Out of the 49 significant linguistic summaries linking ESG, E, S, and G with ROA from a pool of 573 Multilatinas (count with repetition) over the 2014–2022 period, 13 were found to be located in bluntly forbidden areas. Although a significant number of these companies have a favorable ROA, they do not show any commitment to the sustainability of their region. Given the prevailing environmental, economic, and social challenges confronting our society, governments and corporations in Latin America must prioritize high-impact actions that address and contribute to sustainability strategies, in accordance with the recommendations of international frameworks, such as the SDGs.

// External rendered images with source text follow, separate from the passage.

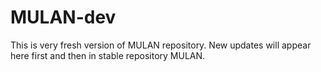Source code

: # MULAN-dev
This is very fresh version of MULAN repository. New updates will appear here first and then in stable repository MULAN.
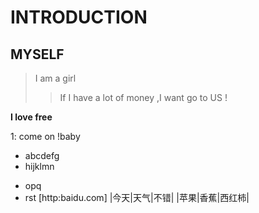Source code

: # INTRODUCTION
## MYSELF
> I am a girl 
>> If I have a lot of money ,I want go to US !

**I love free**

1: come on !baby
* abcdefg
* hijklmn
- opq
- rst
[http:baidu.com]
|今天|天气|不错|
|苹果|香蕉|西红柿|

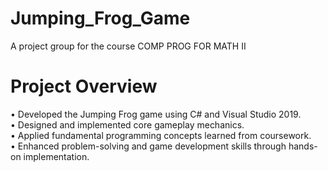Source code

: # Jumping_Frog_Game
A project group for the course COMP PROG FOR MATH II
# Project Overview
•  Developed the Jumping Frog game using C# and Visual Studio 2019.  
•  Designed and implemented core gameplay mechanics.  
•  Applied fundamental programming concepts learned from coursework.  
•  Enhanced problem-solving and game development skills through hands-on implementation.
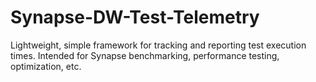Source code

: # Synapse-DW-Test-Telemetry
Lightweight, simple framework for tracking and reporting test execution times.  Intended for Synapse benchmarking, performance testing, optimization, etc.
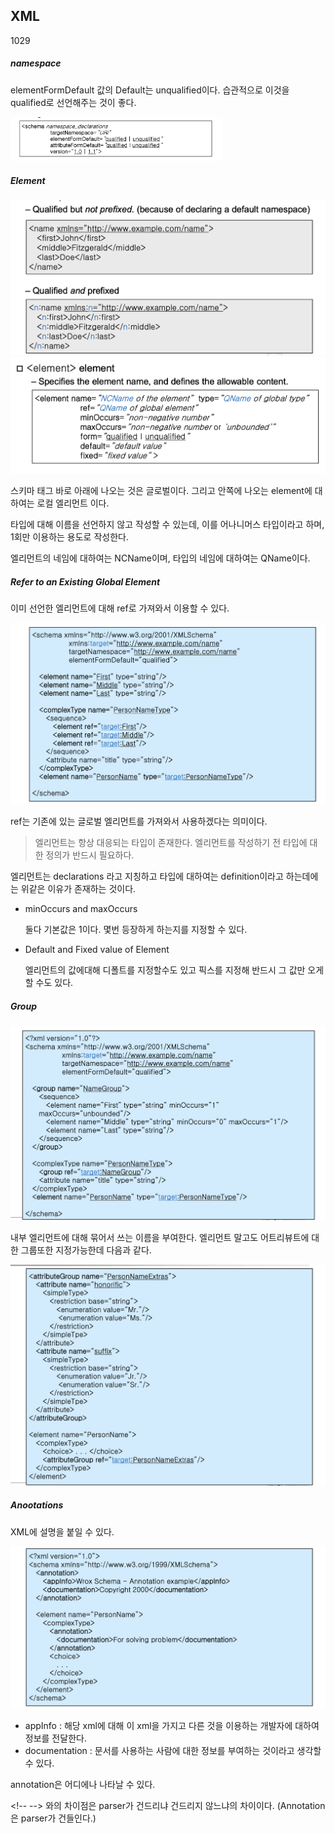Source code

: ## XML

1029

##### namespace

elementFormDefault 값의 Default는 unqualified이다. 습관적으로 이것을 qualified로 선언해주는 것이 좋다.

<img src="image/image-20191029134546455.png" alt="image-20191029134546455" style="zoom:33%;" />

##### Element

<img src="image/image-20191029134507358.png" alt="image-20191029134507358" style="zoom:50%;" />

<img src="image/image-20191029134717326.png" alt="image-20191029134717326" style="zoom:50%;" />

스키마 태그 바로 아래에 나오는 것은 글로벌이다. 그리고 안쪽에 나오는 element에 대하여는 로컬 엘리먼트 이다. 

타입에 대해 이름을 선언하지 않고 작성할 수 있는데, 이를 어나니머스 타입이라고 하며, 1회만 이용하는 용도로 작성한다.

엘리먼트의 네임에 대하여는 NCName이며, 타입의 네임에 대하여는 QName이다.

##### Refer to an Existing Global Element

이미 선언한 엘리먼트에 대해 ref로 가져와서 이용할 수 있다.

<img src="image/image-20191029135604354.png" alt="image-20191029135604354" style="zoom:50%;" />

ref는 기존에 있는 글로벌 엘리먼트를 가져와서 사용하겠다는 의미이다. 

> 엘리먼트는 항상 대응되는 타입이 존재한다. 엘리먼트를 작성하기 전 타입에 대한 정의가 반드시 필요하다. 

엘리먼트는 declarations 라고 지칭하고 타입에 대하여는 definition이라고 하는데에는 위같은 이유가 존재하는 것이다. 

- minOccurs and maxOccurs

  둘다 기본값은 1이다. 몇번 등장하게 하는지를 지정할 수 있다.

- Default and Fixed value of Element

  엘리먼트의 값에대해 디폴트를 지정할수도 있고 픽스를 지정해 반드시 그 값만 오게 할 수도 있다. 

##### Group

<img src="image/image-20191029140820656.png" alt="image-20191029140820656" style="zoom:50%;" />

내부 엘리먼트에 대해 묶어서 쓰는 이름을 부여한다. 엘리먼트 말고도 어트리뷰트에 대한 그룹또한 지정가능한데 다음과 같다.

<img src="image/image-20191029141222951.png" alt="image-20191029141222951" style="zoom:50%;" />

##### Anootations

XML에 설명을 붙일 수 있다. 

<img src="image/image-20191029141408925.png" alt="image-20191029141408925" style="zoom:50%;" />

- appInfo : 해당 xml에 대해 이 xml을 가지고 다른 것을 이용하는 개발자에 대하여 정보를 전달한다. 
- documentation : 문서를 사용하는 사람에 대한 정보를 부여하는 것이라고 생각할 수 있다.

annotation은 어디에나 나타날 수 있다.

\<!-- --> 와의 차이점은 parser가 건드리냐 건드리지 않느냐의 차이이다. (Annotation은 parser가 건들인다.)
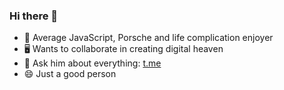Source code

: ### Hi there 👋

- 🔭 Average JavaScript, Porsche and life complication enjoyer
- 🖥 Wants to collaborate in creating digital heaven
- 💬 Ask him about everything: [t.me](https://t.me/mkrkru)
- 😄 Just a good person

Moreover, 20 summaries place a wide range of Multilatinas in low warning zones. Among them, companies with an unfavorable ROA would benefit from a policy intervention aimed at enhancing their financial performance to maintain or improve their ESG indexes and components. Furthermore, a limited number of companies in this area report moderate ESG indices despite having a favorable ROA. Given their small number, they have no negative impact on the region, yet they possess considerable potential to further engage with ESG issues.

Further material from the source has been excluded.